*** DATA IN THIS EXERCISE ***

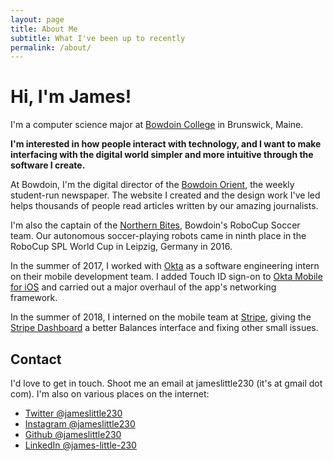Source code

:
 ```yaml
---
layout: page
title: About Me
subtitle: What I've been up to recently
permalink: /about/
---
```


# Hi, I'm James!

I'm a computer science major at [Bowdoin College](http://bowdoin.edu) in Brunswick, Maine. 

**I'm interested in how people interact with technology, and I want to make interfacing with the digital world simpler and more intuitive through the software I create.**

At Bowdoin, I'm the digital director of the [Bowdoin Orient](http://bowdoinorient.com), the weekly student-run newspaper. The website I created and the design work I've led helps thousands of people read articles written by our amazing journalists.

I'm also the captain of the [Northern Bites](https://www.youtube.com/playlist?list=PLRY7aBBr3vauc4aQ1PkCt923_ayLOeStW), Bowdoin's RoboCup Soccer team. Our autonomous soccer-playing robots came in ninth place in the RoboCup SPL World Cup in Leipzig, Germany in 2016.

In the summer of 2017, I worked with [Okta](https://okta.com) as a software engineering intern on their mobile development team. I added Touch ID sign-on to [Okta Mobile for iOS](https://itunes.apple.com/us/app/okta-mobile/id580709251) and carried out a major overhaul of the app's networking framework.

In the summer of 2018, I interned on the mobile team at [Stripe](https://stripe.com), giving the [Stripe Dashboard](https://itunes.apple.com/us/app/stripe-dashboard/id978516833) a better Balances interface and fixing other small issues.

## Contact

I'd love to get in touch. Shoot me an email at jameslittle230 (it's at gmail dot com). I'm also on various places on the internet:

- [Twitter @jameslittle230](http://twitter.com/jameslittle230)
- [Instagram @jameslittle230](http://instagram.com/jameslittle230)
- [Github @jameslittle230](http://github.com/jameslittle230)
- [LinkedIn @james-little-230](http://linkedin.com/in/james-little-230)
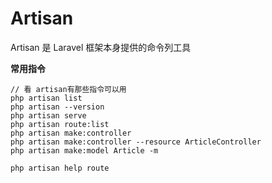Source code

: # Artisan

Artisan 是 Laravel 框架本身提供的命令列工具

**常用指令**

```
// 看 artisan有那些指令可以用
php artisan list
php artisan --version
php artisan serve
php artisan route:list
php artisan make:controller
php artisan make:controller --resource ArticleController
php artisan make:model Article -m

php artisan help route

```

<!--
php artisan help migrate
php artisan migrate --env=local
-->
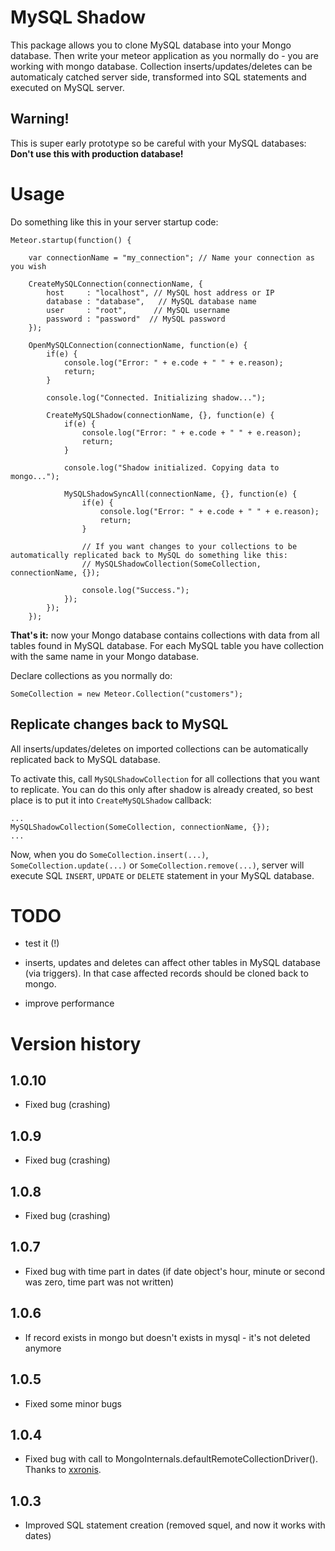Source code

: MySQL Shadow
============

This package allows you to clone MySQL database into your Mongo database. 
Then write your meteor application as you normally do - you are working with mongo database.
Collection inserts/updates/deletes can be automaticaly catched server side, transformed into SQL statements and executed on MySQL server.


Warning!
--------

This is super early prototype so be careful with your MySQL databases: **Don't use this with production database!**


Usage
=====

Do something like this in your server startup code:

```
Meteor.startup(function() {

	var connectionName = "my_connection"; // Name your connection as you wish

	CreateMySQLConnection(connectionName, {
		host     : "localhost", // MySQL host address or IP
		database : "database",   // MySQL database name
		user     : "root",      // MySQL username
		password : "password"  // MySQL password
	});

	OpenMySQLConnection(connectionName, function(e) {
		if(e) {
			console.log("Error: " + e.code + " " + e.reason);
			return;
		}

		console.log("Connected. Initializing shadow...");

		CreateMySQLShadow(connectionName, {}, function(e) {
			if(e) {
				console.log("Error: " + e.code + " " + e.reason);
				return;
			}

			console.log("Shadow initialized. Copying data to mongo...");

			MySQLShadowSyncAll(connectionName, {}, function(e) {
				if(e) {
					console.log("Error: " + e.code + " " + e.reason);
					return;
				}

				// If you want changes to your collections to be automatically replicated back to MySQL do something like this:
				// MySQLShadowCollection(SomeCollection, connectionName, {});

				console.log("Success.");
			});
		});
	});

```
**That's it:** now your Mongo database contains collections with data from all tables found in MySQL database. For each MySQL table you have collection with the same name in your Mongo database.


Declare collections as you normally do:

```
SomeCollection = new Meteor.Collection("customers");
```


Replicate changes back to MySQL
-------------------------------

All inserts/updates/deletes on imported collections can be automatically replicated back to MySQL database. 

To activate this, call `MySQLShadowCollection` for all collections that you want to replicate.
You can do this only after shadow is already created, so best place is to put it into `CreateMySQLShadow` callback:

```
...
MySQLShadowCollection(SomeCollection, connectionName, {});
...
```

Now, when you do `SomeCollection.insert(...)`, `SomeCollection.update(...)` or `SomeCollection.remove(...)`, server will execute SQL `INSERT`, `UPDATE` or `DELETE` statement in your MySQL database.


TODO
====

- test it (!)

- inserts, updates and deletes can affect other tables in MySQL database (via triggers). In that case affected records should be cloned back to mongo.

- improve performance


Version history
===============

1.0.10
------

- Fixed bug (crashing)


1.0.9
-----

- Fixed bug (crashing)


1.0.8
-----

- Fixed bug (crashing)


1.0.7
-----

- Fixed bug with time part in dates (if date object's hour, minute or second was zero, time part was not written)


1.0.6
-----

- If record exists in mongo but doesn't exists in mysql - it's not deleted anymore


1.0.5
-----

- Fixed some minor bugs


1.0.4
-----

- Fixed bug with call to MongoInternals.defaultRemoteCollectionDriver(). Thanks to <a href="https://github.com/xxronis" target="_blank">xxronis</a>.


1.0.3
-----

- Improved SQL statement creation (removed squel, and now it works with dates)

*** End of DATA IN THIS EXERCISE ***

WORK INSTRUCTION: Return all lines in the entries above that carry the word "CreateMySQLShadow".

RESULT FOR THIS TASK:
		CreateMySQLShadow(connectionName, {}, function(e) {
You can do this only after shadow is already created, so best place is to put it into `CreateMySQLShadow` callback:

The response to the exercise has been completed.